Xu Ai

From Wikipedia, the free encyclopedia
Jump to: navigation, search

Xu Ai (simplified Chinese: 徐爱; traditional Chinese: 徐愛; pinyin: Xú Ài; Wade–Giles: Hsü Ai; 1487–1517) was an important Chinese philosopher during the mid-late Ming Dynasty. He was also a magistrate and writer.

Biography[edit]

Xu was born in Maoyan (馬堰/马堰), Yuyao, Shaoxing Fu (紹興府/绍兴府; current Yuyao, Ningbo), Zhejiang Province in 1487. His courtesy name was Yueren (曰仁), and artist's pseudonym was Hengshan (横山).

In the third year of Zhengde Era (正德三年; 1508), Xu joined the imperial examination and was qualified and matriculated as a governmental official. He was the mayor of Qizhou (祁州; current Anguo, Hebei Province). Later he was transferred to Nanjing, the sub-capital of the Ming China. In Nanjing, he chronologically served in the Ministry of Military (兵部) as a Yuanwailang (員外郎/员外郎) and in Ministry of Construction (工部) as a Langzhong (郎中) there.

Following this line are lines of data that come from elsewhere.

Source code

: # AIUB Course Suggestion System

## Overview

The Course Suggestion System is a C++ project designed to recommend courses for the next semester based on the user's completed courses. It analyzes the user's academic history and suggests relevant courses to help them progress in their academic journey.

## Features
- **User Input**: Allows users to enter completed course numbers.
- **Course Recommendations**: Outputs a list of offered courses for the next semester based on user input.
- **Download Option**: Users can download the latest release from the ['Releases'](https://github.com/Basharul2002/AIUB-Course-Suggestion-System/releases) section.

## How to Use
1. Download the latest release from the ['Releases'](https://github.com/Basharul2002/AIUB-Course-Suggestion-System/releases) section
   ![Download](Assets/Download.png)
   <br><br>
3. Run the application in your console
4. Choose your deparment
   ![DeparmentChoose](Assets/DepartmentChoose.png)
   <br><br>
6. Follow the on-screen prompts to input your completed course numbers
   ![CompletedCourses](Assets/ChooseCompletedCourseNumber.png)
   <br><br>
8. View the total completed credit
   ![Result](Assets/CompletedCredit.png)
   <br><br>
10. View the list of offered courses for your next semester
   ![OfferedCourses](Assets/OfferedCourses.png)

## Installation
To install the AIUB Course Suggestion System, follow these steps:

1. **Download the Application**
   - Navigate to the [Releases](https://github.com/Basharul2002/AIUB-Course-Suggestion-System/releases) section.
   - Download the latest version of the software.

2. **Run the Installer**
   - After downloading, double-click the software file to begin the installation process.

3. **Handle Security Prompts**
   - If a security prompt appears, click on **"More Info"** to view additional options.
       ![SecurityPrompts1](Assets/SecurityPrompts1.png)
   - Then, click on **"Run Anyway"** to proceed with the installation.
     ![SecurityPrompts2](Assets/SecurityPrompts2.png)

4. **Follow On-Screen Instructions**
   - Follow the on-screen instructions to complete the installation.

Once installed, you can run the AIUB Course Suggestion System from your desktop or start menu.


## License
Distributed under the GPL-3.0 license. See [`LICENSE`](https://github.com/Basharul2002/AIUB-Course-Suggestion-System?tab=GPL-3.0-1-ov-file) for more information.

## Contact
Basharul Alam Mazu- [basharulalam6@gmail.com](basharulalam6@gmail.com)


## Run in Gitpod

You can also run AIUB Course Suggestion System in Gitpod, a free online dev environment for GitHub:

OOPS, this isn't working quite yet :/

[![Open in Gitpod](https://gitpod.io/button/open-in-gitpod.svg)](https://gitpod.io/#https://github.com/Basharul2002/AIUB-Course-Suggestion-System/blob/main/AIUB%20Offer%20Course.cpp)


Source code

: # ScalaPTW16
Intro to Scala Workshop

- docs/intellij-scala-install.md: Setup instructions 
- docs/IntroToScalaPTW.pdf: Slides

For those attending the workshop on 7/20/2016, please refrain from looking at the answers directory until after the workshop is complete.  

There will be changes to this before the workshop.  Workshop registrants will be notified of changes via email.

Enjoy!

In the 11th year of Zhengde Era (1516), Xu went back to hometown for mothering; and in 1517 died of illness at the age of 31.

Philosophy[edit]

Xu was one of the earliest student of the philosopher Wang Yangming. He was considered as a royal, important member and the second generation of the Yangming School of Mind (陽明心學/阳明心学).

Wang Yangming proposed his thought of conscience and intuitive knowledge, but most people and Confucians during his time didn't accept it. Xu mainly contributed to the further expatiation and the consummation of Wang's philosophy in this domain, and also further developed Wang's school of philosophy.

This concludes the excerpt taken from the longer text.